◆ ASSIGNMENT ◆
Each line below must be reproduced exactly as it stands. Pictures stay out of the copy.

◆ Pictures paired with source code ◆
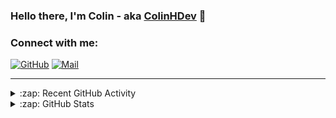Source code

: ### Hello there, I'm Colin - aka [ColinHDev](https://github.com/ColinHDev) 👋

### Connect with me:

<a href="https://github.com/ColinHDev"><img src="https://img.icons8.com/bubbles/60/000000/github.png" alt="GitHub"/></a>
<a href="mailto:colinheidfeld@gmail.com"><img src="https://img.icons8.com/bubbles/60/000000/gmail-new.png" alt="Mail"/></a>


---


<details>
  <summary>:zap: Recent GitHub Activity</summary>

<!--START_SECTION:activity-->
1. 💪 Opened PR [#2095](https://github.com/OpenEnergyPlatform/ontology/pull/2095) in [OpenEnergyPlatform/ontology](https://github.com/OpenEnergyPlatform/ontology)
2. 🗣 Commented on [#1032](https://github.com/OpenEnergyPlatform/ontology/issues/1032#issuecomment-2992221544) in [OpenEnergyPlatform/ontology](https://github.com/OpenEnergyPlatform/ontology)
3. 🗣 Commented on [#2053](https://github.com/OpenEnergyPlatform/ontology/issues/2053#issuecomment-2992138410) in [OpenEnergyPlatform/ontology](https://github.com/OpenEnergyPlatform/ontology)
4. 💪 Opened PR [#2094](https://github.com/OpenEnergyPlatform/ontology/pull/2094) in [OpenEnergyPlatform/ontology](https://github.com/OpenEnergyPlatform/ontology)
5. 💪 Opened PR [#41](https://github.com/OpenEnergyPlatform/oeo-tools/pull/41) in [OpenEnergyPlatform/oeo-tools](https://github.com/OpenEnergyPlatform/oeo-tools)
6. ❗ Opened issue [#2093](https://github.com/OpenEnergyPlatform/ontology/issues/2093) in [OpenEnergyPlatform/ontology](https://github.com/OpenEnergyPlatform/ontology)
7. ❗ Opened issue [#40](https://github.com/OpenEnergyPlatform/oeo-tools/issues/40) in [OpenEnergyPlatform/oeo-tools](https://github.com/OpenEnergyPlatform/oeo-tools)
8. 🗣 Commented on [#2053](https://github.com/OpenEnergyPlatform/ontology/issues/2053#issuecomment-2963556337) in [OpenEnergyPlatform/ontology](https://github.com/OpenEnergyPlatform/ontology)
9. 💪 Opened PR [#2092](https://github.com/OpenEnergyPlatform/ontology/pull/2092) in [OpenEnergyPlatform/ontology](https://github.com/OpenEnergyPlatform/ontology)
10. 🗣 Commented on [#2088](https://github.com/OpenEnergyPlatform/ontology/issues/2088#issuecomment-2959000615) in [OpenEnergyPlatform/ontology](https://github.com/OpenEnergyPlatform/ontology)
<!--END_SECTION:activity-->

</details>

<details>
  <summary>:zap: GitHub Stats</summary>

  <img alt="ColinHDev's GitHub Stats" src="https://github-readme-stats.vercel.app/api?username=ColinHDev&theme=dark&count_private=true&show_icons=true&hide_rank=true&include_all_commits=true" />
  <img alt="ColinHDev's GitHub Stats" src="https://github-readme-stats.vercel.app/api/top-langs/?username=ColinHDev&theme=dark&show_icons=true" />
  <img alt="ColinHDev's GitHub Stats" src="https://github-profile-trophy.vercel.app/?username=ColinHDev&theme=darkhub" />

</details>
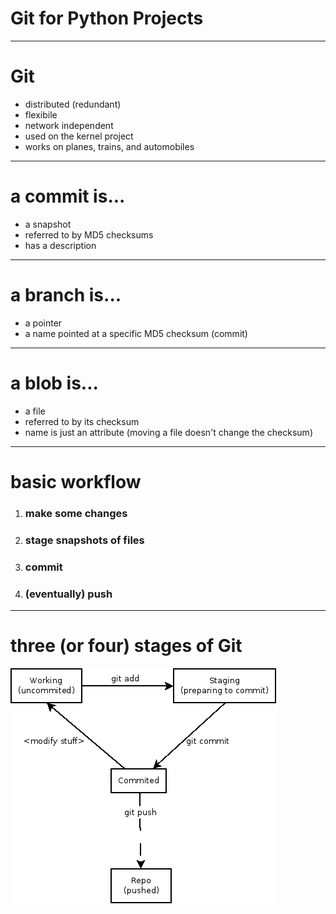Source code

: Git for Python Projects
=========

---

# Git
* distributed (redundant)
* flexibile
* network independent
* used on the kernel project
* works on planes, trains, and automobiles

---

# a commit is...
* a snapshot
* referred to by MD5 checksums
* has a description

---

# a branch is...
* a pointer
* a name pointed at a specific MD5 checksum (commit)

---

# a blob is...
* a file
* referred to by its checksum
* name is just an attribute (moving a file doesn't change the checksum)


---

# basic workflow #
1. ### make some changes
1. ### stage snapshots of files
1. ### commit
1. ### (eventually) push

---

# three (or four) stages of Git #
![](img/three_stages.png)
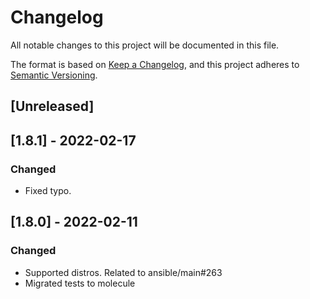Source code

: # Changelog
All notable changes to this project will be documented in this file.

The format is based on [Keep a Changelog](https://keepachangelog.com/en/1.0.0/),
and this project adheres to [Semantic Versioning](https://semver.org/spec/v2.0.0.html).

## [Unreleased]

## [1.8.1] - 2022-02-17
### Changed
- Fixed typo.

## [1.8.0] - 2022-02-11
### Changed
- Supported distros. Related to ansible/main#263
- Migrated tests to molecule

◆ SOLUTION ◆
Source code

: ### Hello there, I'm Colin - aka [ColinHDev](https://github.com/ColinHDev) 👋

### Connect with me:

<a href="https://github.com/ColinHDev"><img src="https://img.icons8.com/bubbles/60/000000/github.png" alt="GitHub"/></a>
<a href="mailto:colinheidfeld@gmail.com"><img src="https://img.icons8.com/bubbles/60/000000/gmail-new.png" alt="Mail"/></a>


---


<details>
  <summary>:zap: Recent GitHub Activity</summary>

<!--START_SECTION:activity-->
1. 💪 Opened PR [#2095](https://github.com/OpenEnergyPlatform/ontology/pull/2095) in [OpenEnergyPlatform/ontology](https://github.com/OpenEnergyPlatform/ontology)
2. 🗣 Commented on [#1032](https://github.com/OpenEnergyPlatform/ontology/issues/1032#issuecomment-2992221544) in [OpenEnergyPlatform/ontology](https://github.com/OpenEnergyPlatform/ontology)
3. 🗣 Commented on [#2053](https://github.com/OpenEnergyPlatform/ontology/issues/2053#issuecomment-2992138410) in [OpenEnergyPlatform/ontology](https://github.com/OpenEnergyPlatform/ontology)
4. 💪 Opened PR [#2094](https://github.com/OpenEnergyPlatform/ontology/pull/2094) in [OpenEnergyPlatform/ontology](https://github.com/OpenEnergyPlatform/ontology)
5. 💪 Opened PR [#41](https://github.com/OpenEnergyPlatform/oeo-tools/pull/41) in [OpenEnergyPlatform/oeo-tools](https://github.com/OpenEnergyPlatform/oeo-tools)
6. ❗ Opened issue [#2093](https://github.com/OpenEnergyPlatform/ontology/issues/2093) in [OpenEnergyPlatform/ontology](https://github.com/OpenEnergyPlatform/ontology)
7. ❗ Opened issue [#40](https://github.com/OpenEnergyPlatform/oeo-tools/issues/40) in [OpenEnergyPlatform/oeo-tools](https://github.com/OpenEnergyPlatform/oeo-tools)
8. 🗣 Commented on [#2053](https://github.com/OpenEnergyPlatform/ontology/issues/2053#issuecomment-2963556337) in [OpenEnergyPlatform/ontology](https://github.com/OpenEnergyPlatform/ontology)
9. 💪 Opened PR [#2092](https://github.com/OpenEnergyPlatform/ontology/pull/2092) in [OpenEnergyPlatform/ontology](https://github.com/OpenEnergyPlatform/ontology)
10. 🗣 Commented on [#2088](https://github.com/OpenEnergyPlatform/ontology/issues/2088#issuecomment-2959000615) in [OpenEnergyPlatform/ontology](https://github.com/OpenEnergyPlatform/ontology)
<!--END_SECTION:activity-->

</details>

<details>
  <summary>:zap: GitHub Stats</summary>

  <img alt="ColinHDev's GitHub Stats" src="https://github-readme-stats.vercel.app/api?username=ColinHDev&theme=dark&count_private=true&show_icons=true&hide_rank=true&include_all_commits=true" />
  <img alt="ColinHDev's GitHub Stats" src="https://github-readme-stats.vercel.app/api/top-langs/?username=ColinHDev&theme=dark&show_icons=true" />
  <img alt="ColinHDev's GitHub Stats" src="https://github-profile-trophy.vercel.app/?username=ColinHDev&theme=darkhub" />

</details>
Source code

: Git for Python Projects
=========

---

# Git
* distributed (redundant)
* flexibile
* network independent
* used on the kernel project
* works on planes, trains, and automobiles

---

# a commit is...
* a snapshot
* referred to by MD5 checksums
* has a description

---

# a branch is...
* a pointer
* a name pointed at a specific MD5 checksum (commit)

---

# a blob is...
* a file
* referred to by its checksum
* name is just an attribute (moving a file doesn't change the checksum)


---

# basic workflow #
1. ### make some changes
1. ### stage snapshots of files
1. ### commit
1. ### (eventually) push

---

# three (or four) stages of Git #
![](img/three_stages.png)
Source code

: # Changelog
All notable changes to this project will be documented in this file.

The format is based on [Keep a Changelog](https://keepachangelog.com/en/1.0.0/),
and this project adheres to [Semantic Versioning](https://semver.org/spec/v2.0.0.html).

## [Unreleased]

## [1.8.1] - 2022-02-17
### Changed
- Fixed typo.

## [1.8.0] - 2022-02-11
### Changed
- Supported distros. Related to ansible/main#263
- Migrated tests to molecule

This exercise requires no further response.